Each line of the entries below that includes "Salary" belongs in your answer.

[Dataset extract]

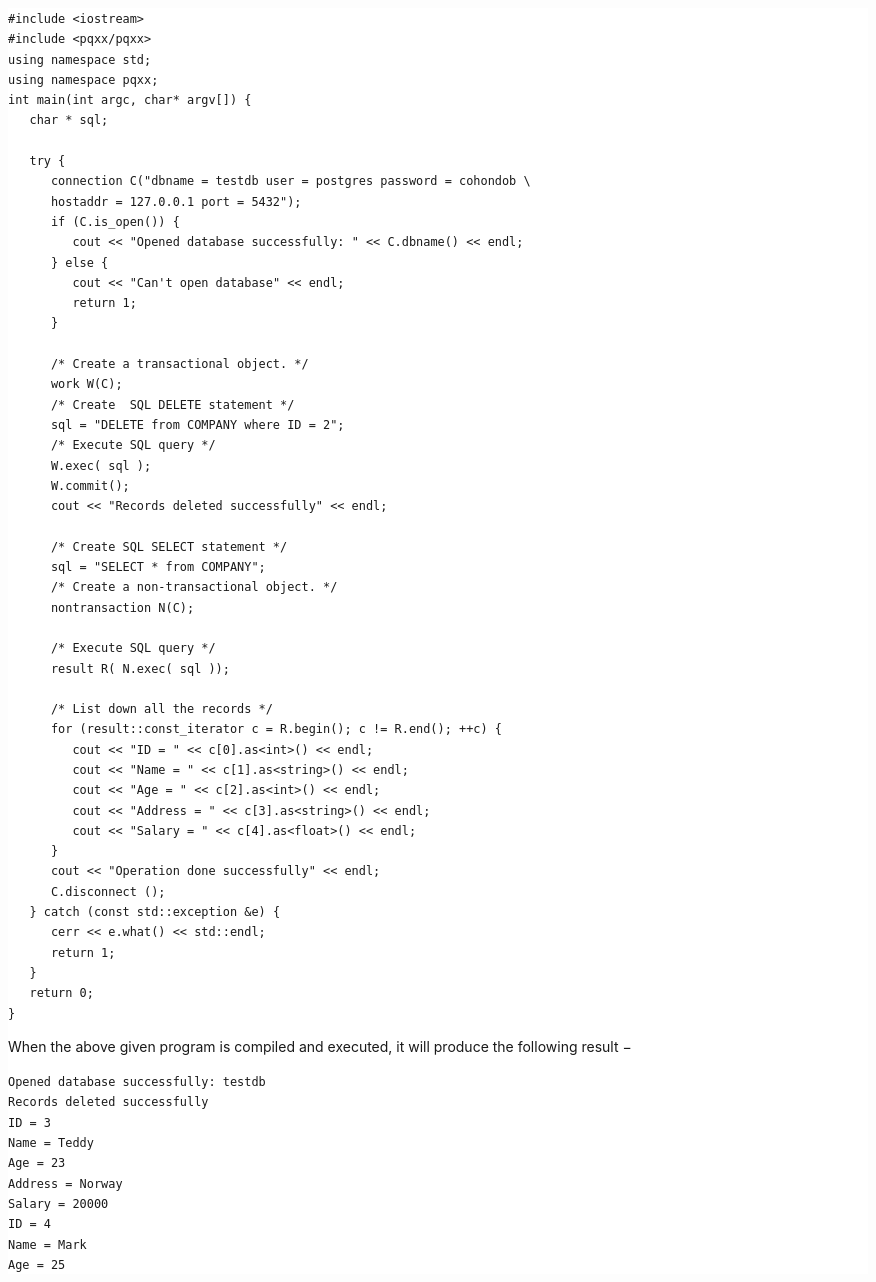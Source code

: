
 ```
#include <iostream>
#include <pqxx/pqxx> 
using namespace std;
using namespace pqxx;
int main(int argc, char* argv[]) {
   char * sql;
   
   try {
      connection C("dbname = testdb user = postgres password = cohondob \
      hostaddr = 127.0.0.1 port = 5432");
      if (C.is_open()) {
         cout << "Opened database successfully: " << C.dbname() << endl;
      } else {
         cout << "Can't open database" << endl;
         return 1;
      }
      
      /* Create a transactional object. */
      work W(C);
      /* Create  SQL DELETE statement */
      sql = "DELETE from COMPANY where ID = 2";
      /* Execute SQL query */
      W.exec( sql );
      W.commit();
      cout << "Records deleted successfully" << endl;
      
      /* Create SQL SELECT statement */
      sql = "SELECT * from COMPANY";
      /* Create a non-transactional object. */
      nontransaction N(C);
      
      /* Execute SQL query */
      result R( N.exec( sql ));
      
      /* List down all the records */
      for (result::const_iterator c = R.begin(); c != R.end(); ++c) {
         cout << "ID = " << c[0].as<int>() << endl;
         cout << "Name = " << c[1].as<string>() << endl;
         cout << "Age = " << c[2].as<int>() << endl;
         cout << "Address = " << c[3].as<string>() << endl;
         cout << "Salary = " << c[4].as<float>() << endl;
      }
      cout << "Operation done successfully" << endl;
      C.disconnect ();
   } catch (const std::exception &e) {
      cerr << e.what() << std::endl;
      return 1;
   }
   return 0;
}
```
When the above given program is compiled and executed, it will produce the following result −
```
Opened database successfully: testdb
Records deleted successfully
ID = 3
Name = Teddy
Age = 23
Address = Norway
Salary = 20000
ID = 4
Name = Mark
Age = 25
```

[/Dataset extract]

▸ **Exercise answer**:
         cout << "Salary = " << c[4].as<float>() << endl;
Salary = 20000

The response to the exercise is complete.